• **EXERCISE INSTRUCTIONS**
Across the records below, how many lines include the word "response"? State only the number.

Collection entries
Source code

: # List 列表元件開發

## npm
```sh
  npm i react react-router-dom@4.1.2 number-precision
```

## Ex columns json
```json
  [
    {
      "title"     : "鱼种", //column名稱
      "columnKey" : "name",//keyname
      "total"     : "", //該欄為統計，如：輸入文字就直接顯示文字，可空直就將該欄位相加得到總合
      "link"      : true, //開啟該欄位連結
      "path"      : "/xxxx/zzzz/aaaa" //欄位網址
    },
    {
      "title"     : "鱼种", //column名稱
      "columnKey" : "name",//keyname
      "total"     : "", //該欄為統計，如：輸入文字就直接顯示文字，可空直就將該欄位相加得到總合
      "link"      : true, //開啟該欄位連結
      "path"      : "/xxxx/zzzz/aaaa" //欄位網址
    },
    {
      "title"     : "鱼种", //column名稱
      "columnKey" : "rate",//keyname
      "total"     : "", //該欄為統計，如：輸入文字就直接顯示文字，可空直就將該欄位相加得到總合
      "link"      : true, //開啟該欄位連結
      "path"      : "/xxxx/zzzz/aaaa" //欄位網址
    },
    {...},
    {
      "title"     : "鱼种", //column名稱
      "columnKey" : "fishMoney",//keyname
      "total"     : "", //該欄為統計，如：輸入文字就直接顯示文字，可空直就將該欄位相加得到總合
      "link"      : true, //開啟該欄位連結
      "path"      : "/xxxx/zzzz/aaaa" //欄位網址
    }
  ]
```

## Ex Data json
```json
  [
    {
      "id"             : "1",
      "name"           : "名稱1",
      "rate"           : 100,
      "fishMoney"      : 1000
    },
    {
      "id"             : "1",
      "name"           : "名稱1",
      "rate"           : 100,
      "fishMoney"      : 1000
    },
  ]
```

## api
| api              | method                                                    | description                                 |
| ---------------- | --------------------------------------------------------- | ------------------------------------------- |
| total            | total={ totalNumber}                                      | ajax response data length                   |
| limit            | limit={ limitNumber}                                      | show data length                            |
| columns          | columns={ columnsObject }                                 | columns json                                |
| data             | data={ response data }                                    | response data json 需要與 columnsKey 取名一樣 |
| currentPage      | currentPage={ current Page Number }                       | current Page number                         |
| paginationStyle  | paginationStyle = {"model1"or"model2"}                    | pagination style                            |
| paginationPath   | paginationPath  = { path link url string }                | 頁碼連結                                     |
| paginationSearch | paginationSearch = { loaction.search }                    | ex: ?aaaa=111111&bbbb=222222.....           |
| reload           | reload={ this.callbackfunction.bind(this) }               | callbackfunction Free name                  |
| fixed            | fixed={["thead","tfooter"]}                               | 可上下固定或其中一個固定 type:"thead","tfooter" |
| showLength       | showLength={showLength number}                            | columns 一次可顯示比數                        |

• **WRITTEN ANSWER**
2